Vectors \({v}^{1},\ldots ,{v}^{m}\) in \({\mathbb{R}}^{r}\) are said to lie on a quadratic at infinity if there exists a nonzero symmetric \(r \times r\) matrix \(\Phi \) such that

$${({v}^{i})}^{T}\Phi {v}^{i} = 0,\ for all\ i = 1,\ldots ,m.$$

The following lemma establishes the connection between the notion of a quadratic at infinity and affine motions.
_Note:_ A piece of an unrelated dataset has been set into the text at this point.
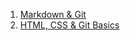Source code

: 1. [Markdown & Git](https://zmitserfurmanau.github.io/rsschool-cv/cv)
2. [HTML, CSS & Git Basics](https://zmitserfurmanau.github.io/rsschool-cv/)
Lemma 1.4 (Connelly [10]). 

Let G(p) be a bar framework on n vertices in \({\mathbb{R}}^{r}\) . Then the following two conditions are equivalent:

1. 1.

   There exists a bar framework G(q) in \({\mathbb{R}}^{r}\) that is affinely equivalent, but not congruent, to G(p).

2. 2.

   The vectors \({p}^{i} - {p}^{j}\) for all \((i,j) \in E(G)\) lie on a quadratic at infinity.

Proof.

Suppose that there exists a framework G(q) in \({\mathbb{R}}^{r}\) that is affinely equivalent, but not congruent, to G(p); and let \({q}^{i} = A{p}^{i} + b\) for all \(i = 1,\ldots ,n\). Then \({({q}^{i} - {q}^{j})}^{T}({q}^{i} - {q}^{j})\) = \({({p}^{i} - {p}^{j})}^{T}{A}^{T}A({p}^{i} - {p}^{j})\) = \({({p}^{i} - {p}^{j})}^{T}({p}^{i} - {p}^{j})\) for all \((i,j) \in E(G)\). Note that matrix A is not orthogonal since G(q) and G(p) are not congruent. Therefore, \({({p}^{i} - {p}^{j})}^{T}\Phi ({p}^{i} - {p}^{j}) =\) 0 for all \((i,j) \in E(G)\), where \(\Phi = {I}_{r} - {A}^{T}A\) is a nonzero symmetric matrix.

On the other hand, suppose that there exists a nonzero symmetric matrix \(\Phi \) such that \({({p}^{i} - {p}^{j})}^{T}\Phi ({p}^{i} - {p}^{j}) = 0\), for all \((i,j) \in E(G)\). Then \({I}_{r} - \delta \Phi \succ \mathbf{0}\) for sufficiently small \(\delta \). Hence, there exists a matrix A such that \({I}_{r} - \delta \Phi = {A}^{T}A\). Note that matrix A is not orthogonal since \(\Phi \) is nonzero. Thus, \({({p}^{i} - {p}^{j})}^{T}({I}_{r} - {A}^{T}A)({p}^{i} - {p}^{j}) = 0\) for all \((i,j) \in E(G)\). Therefore, there exists a framework G(q) in \({\mathbb{R}}^{r}\) that is equivalent to G(q), where \({q}^{i} = A{p}^{i}\) for all \(i = 1,\ldots ,n\). Furthermore, G(q) is not congruent to G(p) since A is not orthogonal.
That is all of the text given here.